4. Présent pour une action se produisant en tout temps. (omnitemporel, gnomique).

Surtout en rapport avec la nature. Il exprime des vérités générales, des faits.

Ex. ou speirousin oude yerizousin Mt.6:26
ils - les oiseaux - ne sèment ni ne moissonnent

Ex. pan dendron agayon karpouv kalouv poiei Mt.7:17
tout bon arbre produit du bon fruit

Ex. oudeiv ballei oinon neon eiv askouv palaiouv Mc.2:22
personne ne met du vin nouveau dans de vieilles outres

Ex. to pneuma opou yelei pnei Jn.3:8
le vent souffle où il veut

Ex. ek thv Galilaiav profhthv ouk egeiretai Jn.7:52 cf. Mt.7:7
il n'est pas émergé de prophète de la Galilée (indicatif passé)

Voir aussi Ja.3:3-12 où la langue est comparée à ce qui se produit dans la nature.

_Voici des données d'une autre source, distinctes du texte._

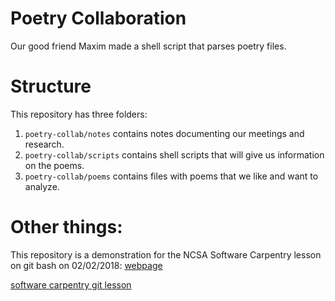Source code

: Poetry Collaboration
====

Our good friend Maxim made a shell script that parses poetry files. 

Structure
===

This repository has three folders: 

1. `poetry-collab/notes` contains notes documenting our meetings and research. 
2. `poetry-collab/scripts` contains shell scripts that will give us information
   on the poems. 
3. `poetry-collab/poems` contains files with poems that we like and want to
   analyze.  

Other things:
===

This repository is a demonstration for the NCSA Software Carpentry lesson on
git bash on 02/02/2018: [webpage](https://swc-uiuc.github.io/2018-02-01-uiuc/)

[software carpentry git lesson](http://swcarpentry.github.io/git-novice/)
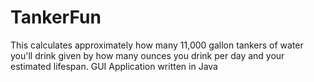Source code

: # TankerFun
This calculates approximately how many 11,000 gallon tankers of water you'll drink given by how many ounces you drink per day and your estimated lifespan. GUI Application written in Java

5. Présent pour une action intemporelle, sans considération de temps.

Porter le décrit ainsi:

Cet usage est réservé pour les occasions où la question de temps n'entre tout simplement pas en ligne de compte. L'événement décrit est vu en dehors des considérations temporelles. Par exemple, cet usage est particulièrement fréquent dans des affirmations qu'on retrouve dans des propositions théologiques ou mathématiques. Puisque l'aspect verbal n'est pas une catégorie attachée au temps, il pourrait être soutenu que chaque utilisation d'un verbe en grec est intemporelle, puisque l'usage de la forme verbale en elle-même et par elle-même ne dit rien de spécifique par rapport au temps de l'action. En dépit de cette vérité, et puisque dans plusieurs contextes variés on retrouve des indications à des références temporelles, il est préférable de réserver cette catégorie pour des exemples spécifiques où le temps n'est pas un facteur. Les paraboles contiennent plusieurs exemples de cet usage intemporel de la forme de temps. Cet usage est souvent confondu avec le présent gnomique discuté dans la section précédente. Mt.5:14 ou dunatai poliv krubhnai epanw orouv keimenh (une ville placée sur une montagne ne peut être cachée) 2Co.9:7 ilaron ... dothn agapa o yeov (Dieu aime celui qui donne avec joie). Plusieurs passages de Paul pourraient être cités aussi, par exemple Ro.2:1-8.
Fin de la citation.

6. Périphrastique

Ex. ouk estin auth h sofia anwyen katercomenh Ja.3:15
cette sagesse n'est pas descendu d'en haut
(indicatif actif + participe moyen déponent)

A l'époque classique les temps périphrastiques étaient employés pour mettre l'emphase sur l'aspect duratif d'une action mais cet effet s'est en partie dissipé dans le Nouveau Testament et il est prudent de les interpréter en fonction de leur contexte au même titre que les autres verbes non composés. Le grec moderne préfère le temps simple ou le verbe être avec un adjectif.